PROBLEM STATEMENT:
Which lines in the data below contain the word "fois"? Pull each of them out.

RECORDS FOR THIS TASK:
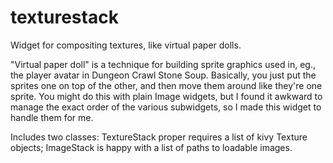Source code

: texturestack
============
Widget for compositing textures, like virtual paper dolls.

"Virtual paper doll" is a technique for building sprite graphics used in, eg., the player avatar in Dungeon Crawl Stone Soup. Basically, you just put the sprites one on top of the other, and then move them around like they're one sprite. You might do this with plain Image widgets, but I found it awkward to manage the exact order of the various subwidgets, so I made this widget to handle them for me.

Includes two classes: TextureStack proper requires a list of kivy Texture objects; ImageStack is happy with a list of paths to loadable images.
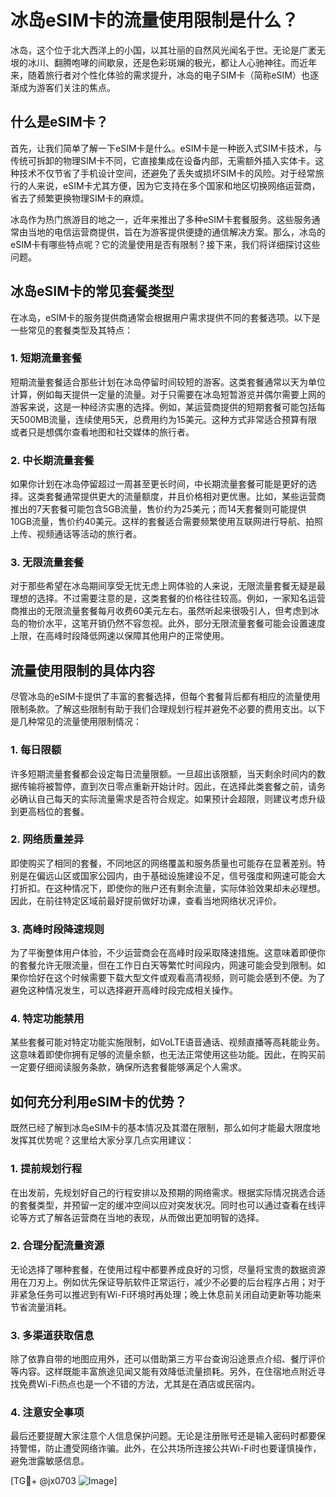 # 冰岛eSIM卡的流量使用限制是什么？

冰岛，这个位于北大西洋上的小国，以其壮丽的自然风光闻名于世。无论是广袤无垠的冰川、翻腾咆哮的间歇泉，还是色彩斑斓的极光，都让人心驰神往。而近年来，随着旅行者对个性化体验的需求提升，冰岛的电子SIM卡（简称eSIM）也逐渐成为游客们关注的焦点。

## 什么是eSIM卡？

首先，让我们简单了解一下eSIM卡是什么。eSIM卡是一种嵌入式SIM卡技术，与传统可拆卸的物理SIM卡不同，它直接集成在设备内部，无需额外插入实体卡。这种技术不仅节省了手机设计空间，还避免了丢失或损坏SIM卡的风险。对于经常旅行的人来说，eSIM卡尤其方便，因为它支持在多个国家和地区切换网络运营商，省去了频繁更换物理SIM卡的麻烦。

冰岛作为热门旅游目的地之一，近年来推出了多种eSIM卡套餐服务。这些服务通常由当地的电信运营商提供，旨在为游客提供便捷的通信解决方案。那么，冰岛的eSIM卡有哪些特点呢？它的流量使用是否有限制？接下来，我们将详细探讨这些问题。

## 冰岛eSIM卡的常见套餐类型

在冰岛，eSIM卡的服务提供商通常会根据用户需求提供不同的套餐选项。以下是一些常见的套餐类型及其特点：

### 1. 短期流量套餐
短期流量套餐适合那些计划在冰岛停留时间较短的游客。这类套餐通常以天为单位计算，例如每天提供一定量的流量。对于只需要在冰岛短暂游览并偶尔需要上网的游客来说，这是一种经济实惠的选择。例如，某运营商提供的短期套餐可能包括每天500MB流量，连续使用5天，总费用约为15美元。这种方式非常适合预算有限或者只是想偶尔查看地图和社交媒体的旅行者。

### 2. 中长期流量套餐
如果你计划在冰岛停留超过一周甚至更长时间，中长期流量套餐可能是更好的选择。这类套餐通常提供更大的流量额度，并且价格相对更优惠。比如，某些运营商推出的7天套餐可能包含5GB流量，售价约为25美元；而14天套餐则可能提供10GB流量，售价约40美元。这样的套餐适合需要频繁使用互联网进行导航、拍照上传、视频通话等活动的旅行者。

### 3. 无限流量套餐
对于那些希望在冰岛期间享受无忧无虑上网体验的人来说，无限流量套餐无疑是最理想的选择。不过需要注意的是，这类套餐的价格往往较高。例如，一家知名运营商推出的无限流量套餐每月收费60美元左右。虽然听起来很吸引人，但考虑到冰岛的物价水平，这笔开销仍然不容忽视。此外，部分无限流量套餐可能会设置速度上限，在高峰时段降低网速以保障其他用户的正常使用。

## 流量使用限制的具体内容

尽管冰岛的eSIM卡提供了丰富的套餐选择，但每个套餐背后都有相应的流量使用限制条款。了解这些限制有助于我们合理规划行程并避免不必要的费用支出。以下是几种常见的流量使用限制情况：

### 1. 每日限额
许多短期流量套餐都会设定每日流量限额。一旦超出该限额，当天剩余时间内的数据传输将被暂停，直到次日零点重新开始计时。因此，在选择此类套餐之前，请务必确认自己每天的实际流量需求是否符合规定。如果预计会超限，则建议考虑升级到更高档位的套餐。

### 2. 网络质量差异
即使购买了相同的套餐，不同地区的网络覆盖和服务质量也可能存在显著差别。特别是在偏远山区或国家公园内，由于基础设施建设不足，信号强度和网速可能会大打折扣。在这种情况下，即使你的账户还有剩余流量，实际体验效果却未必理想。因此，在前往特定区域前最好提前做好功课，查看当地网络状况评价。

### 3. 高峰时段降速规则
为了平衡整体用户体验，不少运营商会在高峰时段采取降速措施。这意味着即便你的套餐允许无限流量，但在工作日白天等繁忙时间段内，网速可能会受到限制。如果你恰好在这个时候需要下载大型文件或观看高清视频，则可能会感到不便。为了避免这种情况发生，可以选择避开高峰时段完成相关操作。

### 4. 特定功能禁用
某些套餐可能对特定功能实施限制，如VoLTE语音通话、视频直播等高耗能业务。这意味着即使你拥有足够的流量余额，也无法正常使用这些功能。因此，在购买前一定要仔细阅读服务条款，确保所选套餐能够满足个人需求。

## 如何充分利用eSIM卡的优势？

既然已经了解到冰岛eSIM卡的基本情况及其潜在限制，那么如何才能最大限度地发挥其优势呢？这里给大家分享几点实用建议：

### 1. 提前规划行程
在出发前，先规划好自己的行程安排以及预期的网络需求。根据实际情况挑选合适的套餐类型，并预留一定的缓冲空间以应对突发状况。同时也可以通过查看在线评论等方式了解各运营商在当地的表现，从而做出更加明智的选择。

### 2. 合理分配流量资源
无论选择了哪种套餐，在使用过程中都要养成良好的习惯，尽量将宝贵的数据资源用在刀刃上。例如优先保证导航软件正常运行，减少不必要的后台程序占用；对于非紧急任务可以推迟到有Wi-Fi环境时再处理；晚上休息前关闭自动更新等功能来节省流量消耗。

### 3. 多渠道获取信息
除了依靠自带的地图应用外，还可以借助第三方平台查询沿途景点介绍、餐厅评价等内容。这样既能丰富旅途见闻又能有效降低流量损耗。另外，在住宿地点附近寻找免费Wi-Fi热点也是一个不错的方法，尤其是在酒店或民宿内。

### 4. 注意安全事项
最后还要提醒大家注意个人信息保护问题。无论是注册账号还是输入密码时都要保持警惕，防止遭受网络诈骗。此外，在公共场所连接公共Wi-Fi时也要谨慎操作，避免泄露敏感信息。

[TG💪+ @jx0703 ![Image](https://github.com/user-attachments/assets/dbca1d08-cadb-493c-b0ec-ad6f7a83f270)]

...

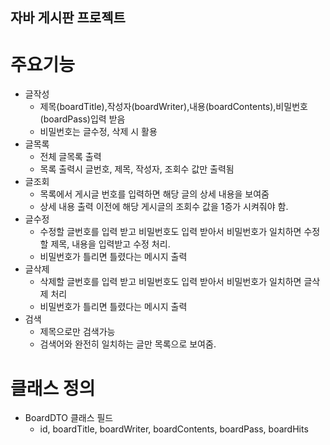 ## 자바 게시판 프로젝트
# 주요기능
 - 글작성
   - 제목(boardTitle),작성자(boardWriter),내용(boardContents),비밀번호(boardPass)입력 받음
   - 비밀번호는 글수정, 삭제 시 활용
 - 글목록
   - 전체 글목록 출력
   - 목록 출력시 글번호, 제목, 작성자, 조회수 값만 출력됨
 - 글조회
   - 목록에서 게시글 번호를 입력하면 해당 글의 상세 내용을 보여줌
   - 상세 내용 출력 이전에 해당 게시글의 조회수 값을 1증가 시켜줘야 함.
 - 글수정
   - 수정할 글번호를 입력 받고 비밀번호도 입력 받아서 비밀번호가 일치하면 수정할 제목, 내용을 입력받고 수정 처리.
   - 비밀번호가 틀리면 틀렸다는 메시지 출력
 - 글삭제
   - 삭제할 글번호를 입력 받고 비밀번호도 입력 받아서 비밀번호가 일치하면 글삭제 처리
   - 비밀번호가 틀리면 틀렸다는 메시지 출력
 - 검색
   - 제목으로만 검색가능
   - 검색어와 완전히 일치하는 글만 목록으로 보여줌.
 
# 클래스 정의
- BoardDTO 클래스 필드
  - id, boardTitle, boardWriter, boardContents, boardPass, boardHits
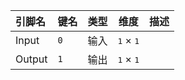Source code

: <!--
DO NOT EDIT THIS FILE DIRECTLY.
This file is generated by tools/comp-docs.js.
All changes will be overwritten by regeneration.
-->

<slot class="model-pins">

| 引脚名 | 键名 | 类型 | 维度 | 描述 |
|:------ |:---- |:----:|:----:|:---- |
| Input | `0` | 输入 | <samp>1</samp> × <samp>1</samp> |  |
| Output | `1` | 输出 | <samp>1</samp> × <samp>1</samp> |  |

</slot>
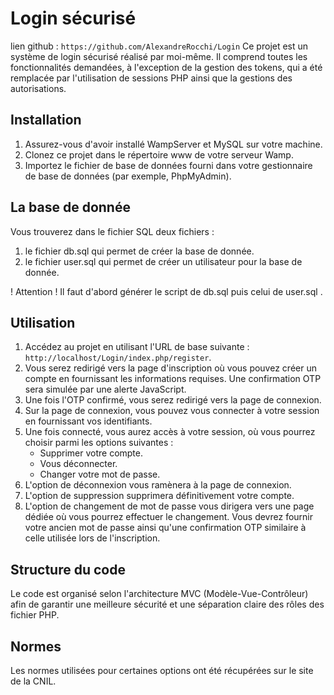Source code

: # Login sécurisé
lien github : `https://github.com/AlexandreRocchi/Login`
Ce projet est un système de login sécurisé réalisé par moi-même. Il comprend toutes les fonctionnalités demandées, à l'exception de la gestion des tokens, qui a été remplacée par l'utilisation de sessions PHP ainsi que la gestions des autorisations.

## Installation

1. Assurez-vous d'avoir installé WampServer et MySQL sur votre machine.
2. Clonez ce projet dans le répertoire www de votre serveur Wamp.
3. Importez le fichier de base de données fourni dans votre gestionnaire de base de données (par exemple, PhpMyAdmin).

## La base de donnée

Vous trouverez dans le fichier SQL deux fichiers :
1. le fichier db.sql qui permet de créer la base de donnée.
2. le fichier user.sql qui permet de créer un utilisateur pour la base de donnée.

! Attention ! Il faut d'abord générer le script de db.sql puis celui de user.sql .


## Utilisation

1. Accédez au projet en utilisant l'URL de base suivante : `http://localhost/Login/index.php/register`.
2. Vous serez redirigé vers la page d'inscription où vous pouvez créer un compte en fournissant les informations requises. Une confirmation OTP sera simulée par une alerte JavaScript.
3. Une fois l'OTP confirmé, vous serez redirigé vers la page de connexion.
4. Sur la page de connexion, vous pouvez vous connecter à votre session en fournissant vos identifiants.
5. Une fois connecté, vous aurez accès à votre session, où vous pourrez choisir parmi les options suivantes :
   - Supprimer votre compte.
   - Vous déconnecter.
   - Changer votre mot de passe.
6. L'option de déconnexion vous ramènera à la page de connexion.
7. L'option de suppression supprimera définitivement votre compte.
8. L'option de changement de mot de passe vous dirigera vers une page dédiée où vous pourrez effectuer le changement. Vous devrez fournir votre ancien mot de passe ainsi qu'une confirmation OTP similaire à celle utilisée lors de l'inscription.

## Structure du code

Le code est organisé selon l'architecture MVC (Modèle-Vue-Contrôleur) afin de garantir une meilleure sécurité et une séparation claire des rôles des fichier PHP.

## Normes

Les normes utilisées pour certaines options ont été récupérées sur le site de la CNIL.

ANSWER SECTION:
3. Une fois l'OTP confirmé, vous serez redirigé vers la page de connexion.
5. Une fois connecté, vous aurez accès à votre session, où vous pourrez choisir parmi les options suivantes :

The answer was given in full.